コロナ禍を要因とした需給バランスの調整の際にも、同社は電子楽器専業メーカーである強みを生かし機動的に増減産に対応した。同社が手掛ける電子楽器は、アコースティック楽器と比較し需要の増減に対応しやすく、稼働損益が発生しづらいという特徴が功を奏した。なお、コロナ禍以降は原材料等の高騰に加えて、生産拠点であるマレーシアからの物流費の高騰が顕著であった。これに対して同社は、2021年から2022年にかけて全世界で価格改定を4度実施しており、適切な価格転嫁がなされていると弊社では評価する。
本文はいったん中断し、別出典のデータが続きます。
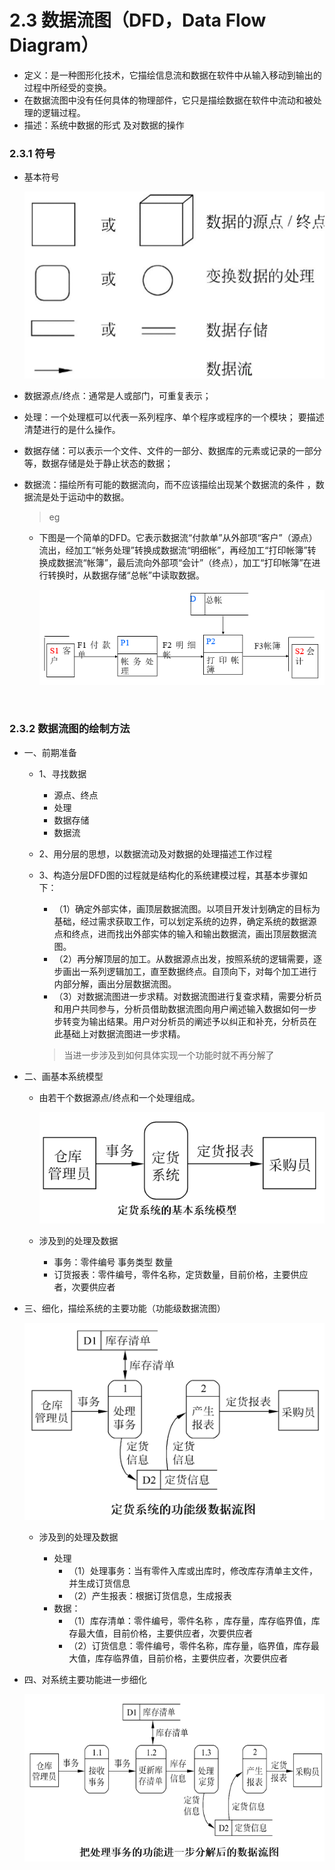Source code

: # 2.3   数据流图（DFD，Data Flow Diagram）

* 定义：是一种图形化技术，它描绘信息流和数据在软件中从输入移动到输出的过程中所经受的变换。
* 在数据流图中没有任何具体的物理部件，它只是描绘数据在软件中流动和被处理的逻辑过程。
* 描述：系统中数据的形式 及对数据的操作


### 2.3.1  符号

* 基本符号

   <div align="center"><img src="./img/基本符号.png"/></div>

* 数据源点/终点：通常是人或部门，可重复表示；
* 处理：一个处理框可以代表一系列程序、单个程序或程序的一个模块； 要描述清楚进行的是什么操作。
* 数据存储：可以表示一个文件、文件的一部分、数据库的元素或记录的一部分等，数据存储是处于静止状态的数据； 
* 数据流：描绘所有可能的数据流向，而不应该描绘出现某个数据流的条件 ，数据流是处于运动中的数据。

    >eg
    
    * 下图是一个简单的DFD。它表示数据流“付款单”从外部项“客户”（源点）流出，经加工“帐务处理”转换成数据流“明细帐”，再经加工“打印帐簿”转换成数据流“帐簿”，最后流向外部项“会计”（终点），加工“打印帐簿”在进行转换时，从数据存储“总帐”中读取数据。
    
    
        <div align="center"><img src="./img/DFD.png"/></div>
 

### 2.3.2  数据流图的绘制方法

* 一、前期准备

  * 1、寻找数据   
       * 源点、终点
       * 处理
       * 数据存储
       * 数据流

  * 2、用分层的思想，以数据流动及对数据的处理描述工作过程

  * 3、构造分层DFD图的过程就是结构化的系统建模过程，其基本步骤如下：
       * （1）确定外部实体，画顶层数据流图。以项目开发计划确定的目标为基础，经过需求获取工作，可以划定系统的边界，确定系统的数据源点和终点，进而找出外部实体的输入和输出数据流，画出顶层数据流图。
       * （2）再分解顶层的加工。从数据源点出发，按照系统的逻辑需要，逐步画出一系列逻辑加工，直至数据终点。自顶向下，对每个加工进行内部分解，画出分层数据流图。
       * （3）对数据流图进一步求精。对数据流图进行复查求精，需要分析员和用户共同参与，分析员借助数据流图向用户阐述输入数据如何一步步转变为输出结果。用户对分析员的阐述予以纠正和补充，分析员在此基础上对数据流图进一步求精。

       >当进一步涉及到如何具体实现一个功能时就不再分解了

* 二、画基本系统模型

    * 由若干个数据源点/终点和一个处理组成。

        <div align="center"><img src="./img/基本系统模型.png"/></div>

    * 涉及到的处理及数据
      * 事务：零件编号  事务类型  数量
      * 订货报表：零件编号，零件名称，定货数量，目前价格，主要供应者，次要供应者


* 三、细化，描绘系统的主要功能（功能级数据流图）

     <div align="center"><img src="./img/功能级数据流图.png"/></div>

    * 涉及到的处理及数据

      * 处理
          * （1）处理事务：当有零件入库或出库时，修改库存清单主文件，并生成订货信息
          * （2）产生报表：根据订货信息，生成报表
      * 数据：
          * （1）库存清单：零件编号，零件名称  ，库存量，库存临界值，库存最大值，目前价格，主要供应者，次要供应者
          * （2）订货信息：零件编号，零件名称，库存量，临界值，库存最大值，库存临界值，目前价格，主要供应者，次要供应者

* 四、对系统主要功能进一步细化

     <div align="center"><img src="./img/对系统主要功能进一步细化.png"/></div>
   























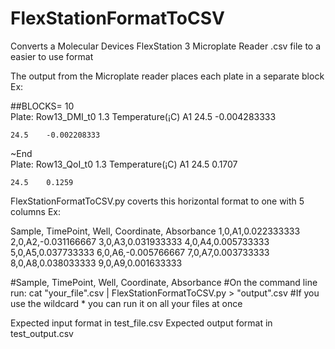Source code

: # FlexStationFormatToCSV
Converts a Molecular Devices FlexStation 3 Microplate Reader .csv file to a easier to use format

The output from the Microplate reader places each plate in a separate block
Ex:

##BLOCKS= 10		
Plate:	Row13_DMI_t0	1.3
	Temperature(¡C)	A1
	24.5	-0.004283333
		
	24.5	-0.002208333
		
~End		
Plate:	Row13_QoI_t0	1.3
	Temperature(¡C)	A1
	24.5	0.1707
		
	24.5	0.1259

FlexStationFormatToCSV.py coverts this horizontal format to one with 5 columns
Ex:

Sample, TimePoint, Well, Coordinate, Absorbance
1,0,A1,0.022333333
2,0,A2,-0.031166667
3,0,A3,0.031933333
4,0,A4,0.005733333
5,0,A5,0.037733333
6,0,A6,-0.005766667
7,0,A7,0.003733333
8,0,A8,0.038033333
9,0,A9,0.001633333

#Sample, TimePoint, Well, Coordinate, Absorbance
#On the command line run: cat "your_file".csv | FlexStationFormatToCSV.py > "output".csv
#If you use the wildcard * you can run it on all your files at once

Expected input format in test_file.csv
Expected output format in test_output.csv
新製品については全体への影響は大きくないものの、不確実な環境下でも確実に業績に貢献している。新製品としての期間は、同社は発売から1年間と定義しているが、中期経営計画では全体の売上に占める新製品の割合を、2022年12月期の約18%から2025年12月期に25%まで高めることを掲げている。2024年12月期第1四半期の新製品開発は順調に進捗していることから、2024年12月期の新製品の売上構成比の向上が予想される。同社の製品開発は、開発担当者が消費者の嗜好をインタビューすることで真のニーズを理解する手法を採用している。同社の技術力と製品開発力は大きな強みであると弊社では見ている。